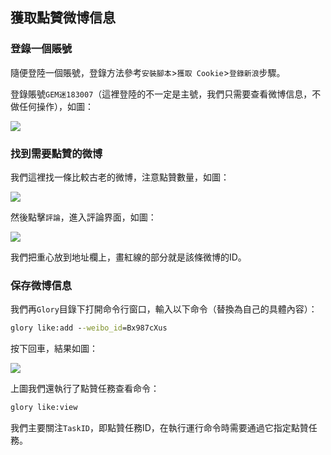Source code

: ## 獲取點贊微博信息

### 登錄一個賬號

隨便登陸一個賬號，登錄方法參考`安裝腳本`>`獲取 Cookie`>`登錄新浪`步驟。

登錄賬號`GEM迷183007`（這裡登陸的不一定是主號，我們只需要查看微博信息，不做任何操作），如圖：

![](https://p.pstatp.com/origin/1388700000f244e523e9a)

### 找到需要點贊的微博

我們這裡找一條比較古老的微博，注意點贊數量，如圖：

![](https://p.pstatp.com/origin/ff53000175b3378144a0)

然後點擊`評論`，進入評論界面，如圖：

![](https://p.pstatp.com/origin/ffd9000278c29dabfda7)

我們把重心放到地址欄上，畫紅線的部分就是該條微博的ID。

### 保存微博信息

我們再`Glory`目錄下打開命令行窗口，輸入以下命令（替換為自己的具體內容）：

```cmd
glory like:add --weibo_id=Bx987cXus
```

按下回車，結果如圖：

![](https://p.pstatp.com/origin/137880000bd248ef95e25)

上圖我們還執行了點贊任務查看命令：

```cmd
glory like:view
```

我們主要關注`TaskID`，即點贊任務ID，在執行運行命令時需要通過它指定點贊任務。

### Work instructions
When you repeat the records, reproduce each line exactly and drop the images.

### Solved problem
Source code

: ## 獲取點贊微博信息

### 登錄一個賬號

隨便登陸一個賬號，登錄方法參考`安裝腳本`>`獲取 Cookie`>`登錄新浪`步驟。

登錄賬號`GEM迷183007`（這裡登陸的不一定是主號，我們只需要查看微博信息，不做任何操作），如圖：

![](https://p.pstatp.com/origin/1388700000f244e523e9a)

### 找到需要點贊的微博

我們這裡找一條比較古老的微博，注意點贊數量，如圖：

![](https://p.pstatp.com/origin/ff53000175b3378144a0)

然後點擊`評論`，進入評論界面，如圖：

![](https://p.pstatp.com/origin/ffd9000278c29dabfda7)

我們把重心放到地址欄上，畫紅線的部分就是該條微博的ID。

### 保存微博信息

我們再`Glory`目錄下打開命令行窗口，輸入以下命令（替換為自己的具體內容）：

```cmd
glory like:add --weibo_id=Bx987cXus
```

按下回車，結果如圖：

![](https://p.pstatp.com/origin/137880000bd248ef95e25)

上圖我們還執行了點贊任務查看命令：

```cmd
glory like:view
```

我們主要關注`TaskID`，即點贊任務ID，在執行運行命令時需要通過它指定點贊任務。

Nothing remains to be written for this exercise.